Eshkeri, who has written scores for movies from Stardust to The Young Victoria, says astronauts train to use photographic equipment before going into space, and have to make a "mission video".

"Tim felt lots of the music they use with them isn't great and wanted something more inspiring."

He was allowed to trawl through ESA's database of footage, given access to film exclusive events, and talk to astronauts.

"They said 'do you want to film this rocket launch or do a zero gravity flight?' Yes I would!"

Eshkeri had a vision of a "big emotional narrative" with images and music.

"I knew quite clearly after meeting astronauts, that wherever they are from, from Yuri Gagarin onwards, they share something called the overview effect. When you physically leave the planet there's a shift in consciousness.
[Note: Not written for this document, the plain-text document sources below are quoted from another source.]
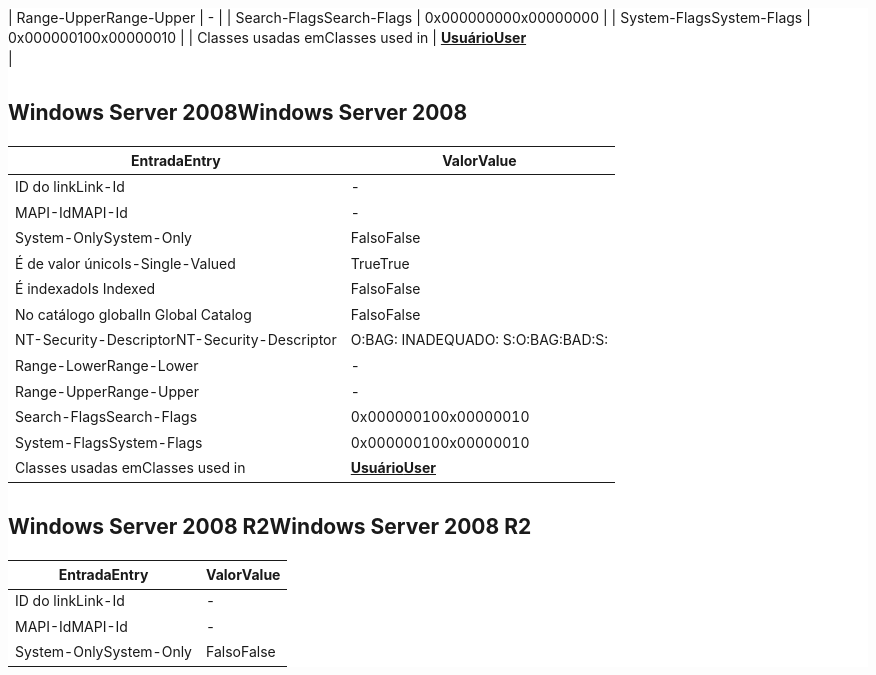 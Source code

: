 | <span data-ttu-id="06788-192">Range-Upper</span><span class="sxs-lookup"><span data-stu-id="06788-192">Range-Upper</span></span>            | \-                                |
| <span data-ttu-id="06788-193">Search-Flags</span><span class="sxs-lookup"><span data-stu-id="06788-193">Search-Flags</span></span>           | <span data-ttu-id="06788-194">0x00000000</span><span class="sxs-lookup"><span data-stu-id="06788-194">0x00000000</span></span>                        |
| <span data-ttu-id="06788-195">System-Flags</span><span class="sxs-lookup"><span data-stu-id="06788-195">System-Flags</span></span>           | <span data-ttu-id="06788-196">0x00000010</span><span class="sxs-lookup"><span data-stu-id="06788-196">0x00000010</span></span>                        |
| <span data-ttu-id="06788-197">Classes usadas em</span><span class="sxs-lookup"><span data-stu-id="06788-197">Classes used in</span></span>        | [<span data-ttu-id="06788-198">**Usuário**</span><span class="sxs-lookup"><span data-stu-id="06788-198">**User**</span></span>](c-user.md)<br/> |



## <a name="windows-server-2008"></a><span data-ttu-id="06788-199">Windows Server 2008</span><span class="sxs-lookup"><span data-stu-id="06788-199">Windows Server 2008</span></span>



| <span data-ttu-id="06788-200">Entrada</span><span class="sxs-lookup"><span data-stu-id="06788-200">Entry</span></span> | <span data-ttu-id="06788-201">Valor</span><span class="sxs-lookup"><span data-stu-id="06788-201">Value</span></span> |
|------------------------|-----------------------------------|
| <span data-ttu-id="06788-202">ID do link</span><span class="sxs-lookup"><span data-stu-id="06788-202">Link-Id</span></span>                | \-                                |
| <span data-ttu-id="06788-203">MAPI-Id</span><span class="sxs-lookup"><span data-stu-id="06788-203">MAPI-Id</span></span>                | \-                                |
| <span data-ttu-id="06788-204">System-Only</span><span class="sxs-lookup"><span data-stu-id="06788-204">System-Only</span></span>            | <span data-ttu-id="06788-205">Falso</span><span class="sxs-lookup"><span data-stu-id="06788-205">False</span></span>                             |
| <span data-ttu-id="06788-206">É de valor único</span><span class="sxs-lookup"><span data-stu-id="06788-206">Is-Single-Valued</span></span>       | <span data-ttu-id="06788-207">True</span><span class="sxs-lookup"><span data-stu-id="06788-207">True</span></span>                              |
| <span data-ttu-id="06788-208">É indexado</span><span class="sxs-lookup"><span data-stu-id="06788-208">Is Indexed</span></span>             | <span data-ttu-id="06788-209">Falso</span><span class="sxs-lookup"><span data-stu-id="06788-209">False</span></span>                             |
| <span data-ttu-id="06788-210">No catálogo global</span><span class="sxs-lookup"><span data-stu-id="06788-210">In Global Catalog</span></span>      | <span data-ttu-id="06788-211">Falso</span><span class="sxs-lookup"><span data-stu-id="06788-211">False</span></span>                             |
| <span data-ttu-id="06788-212">NT-Security-Descriptor</span><span class="sxs-lookup"><span data-stu-id="06788-212">NT-Security-Descriptor</span></span> | <span data-ttu-id="06788-213">O:BAG: INADEQUADO: S:</span><span class="sxs-lookup"><span data-stu-id="06788-213">O:BAG:BAD:S:</span></span>                      |
| <span data-ttu-id="06788-214">Range-Lower</span><span class="sxs-lookup"><span data-stu-id="06788-214">Range-Lower</span></span>            | \-                                |
| <span data-ttu-id="06788-215">Range-Upper</span><span class="sxs-lookup"><span data-stu-id="06788-215">Range-Upper</span></span>            | \-                                |
| <span data-ttu-id="06788-216">Search-Flags</span><span class="sxs-lookup"><span data-stu-id="06788-216">Search-Flags</span></span>           | <span data-ttu-id="06788-217">0x00000010</span><span class="sxs-lookup"><span data-stu-id="06788-217">0x00000010</span></span>                        |
| <span data-ttu-id="06788-218">System-Flags</span><span class="sxs-lookup"><span data-stu-id="06788-218">System-Flags</span></span>           | <span data-ttu-id="06788-219">0x00000010</span><span class="sxs-lookup"><span data-stu-id="06788-219">0x00000010</span></span>                        |
| <span data-ttu-id="06788-220">Classes usadas em</span><span class="sxs-lookup"><span data-stu-id="06788-220">Classes used in</span></span>        | [<span data-ttu-id="06788-221">**Usuário**</span><span class="sxs-lookup"><span data-stu-id="06788-221">**User**</span></span>](c-user.md)<br/> |



## <a name="windows-server-2008-r2"></a><span data-ttu-id="06788-222">Windows Server 2008 R2</span><span class="sxs-lookup"><span data-stu-id="06788-222">Windows Server 2008 R2</span></span>



| <span data-ttu-id="06788-223">Entrada</span><span class="sxs-lookup"><span data-stu-id="06788-223">Entry</span></span> | <span data-ttu-id="06788-224">Valor</span><span class="sxs-lookup"><span data-stu-id="06788-224">Value</span></span> |
|------------------------|-----------------------------------|
| <span data-ttu-id="06788-225">ID do link</span><span class="sxs-lookup"><span data-stu-id="06788-225">Link-Id</span></span>                | \-                                |
| <span data-ttu-id="06788-226">MAPI-Id</span><span class="sxs-lookup"><span data-stu-id="06788-226">MAPI-Id</span></span>                | \-                                |
| <span data-ttu-id="06788-227">System-Only</span><span class="sxs-lookup"><span data-stu-id="06788-227">System-Only</span></span>            | <span data-ttu-id="06788-228">Falso</span><span class="sxs-lookup"><span data-stu-id="06788-228">False</span></span>                             |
You do all this training for years, there's so much scientific and technical information, but you arrive on the ISS and feel overwhelmed with this holistic understanding that if you don't look after your fellow travellers, you are not going to survive the journey. Then they go to the cupola, look back at our planet and think: 'If we don't look after each other and the Earth we won't survive the journey.'

"No one has ever told the emotional journey that astronauts go on, the visceral, poetic experience that has inspired some to fight for world peace and others to focus on climate change. In a way astronauts are superhuman, only 500 people have ever left this planet and all have come back changed."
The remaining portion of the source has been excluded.